> **Exercise objective**:
Scan the listing below for the string "request" and copy each line where it turns up.

[Start of Attachment]

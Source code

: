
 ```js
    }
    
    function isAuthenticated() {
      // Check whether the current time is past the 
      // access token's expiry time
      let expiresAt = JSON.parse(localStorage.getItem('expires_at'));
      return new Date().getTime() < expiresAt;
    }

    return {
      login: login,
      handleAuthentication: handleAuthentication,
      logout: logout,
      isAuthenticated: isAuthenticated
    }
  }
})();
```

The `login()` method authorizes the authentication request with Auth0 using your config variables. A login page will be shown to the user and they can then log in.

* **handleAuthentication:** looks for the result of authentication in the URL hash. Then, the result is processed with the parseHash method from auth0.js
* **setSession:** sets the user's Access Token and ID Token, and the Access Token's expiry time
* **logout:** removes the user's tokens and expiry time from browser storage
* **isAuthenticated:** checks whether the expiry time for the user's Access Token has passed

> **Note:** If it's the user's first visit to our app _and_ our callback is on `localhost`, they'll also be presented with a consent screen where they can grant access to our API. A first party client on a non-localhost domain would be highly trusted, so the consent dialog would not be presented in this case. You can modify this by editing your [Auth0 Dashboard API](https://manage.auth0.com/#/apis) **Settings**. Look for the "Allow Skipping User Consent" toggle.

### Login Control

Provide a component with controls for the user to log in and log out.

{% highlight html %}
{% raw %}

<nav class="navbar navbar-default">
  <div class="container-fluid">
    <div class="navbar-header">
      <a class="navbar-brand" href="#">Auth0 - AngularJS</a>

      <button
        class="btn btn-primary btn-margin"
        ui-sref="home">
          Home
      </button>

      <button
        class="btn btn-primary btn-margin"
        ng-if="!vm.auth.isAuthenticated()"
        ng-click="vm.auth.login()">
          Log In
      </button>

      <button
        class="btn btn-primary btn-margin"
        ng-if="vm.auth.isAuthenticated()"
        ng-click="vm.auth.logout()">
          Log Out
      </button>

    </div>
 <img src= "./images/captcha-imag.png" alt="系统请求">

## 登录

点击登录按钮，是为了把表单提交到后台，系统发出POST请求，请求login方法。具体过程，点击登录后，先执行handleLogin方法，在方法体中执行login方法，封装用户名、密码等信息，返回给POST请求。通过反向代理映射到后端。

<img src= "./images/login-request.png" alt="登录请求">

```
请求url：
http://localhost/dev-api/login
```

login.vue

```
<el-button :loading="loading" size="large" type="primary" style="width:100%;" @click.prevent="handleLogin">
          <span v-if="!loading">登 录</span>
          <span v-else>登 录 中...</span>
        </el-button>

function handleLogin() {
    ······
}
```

[End of Attachment]

> **Result**:
The `login()` method authorizes the authentication request with Auth0 using your config variables. A login page will be shown to the user and they can then log in.
<img src= "./images/login-request.png" alt="登录请求">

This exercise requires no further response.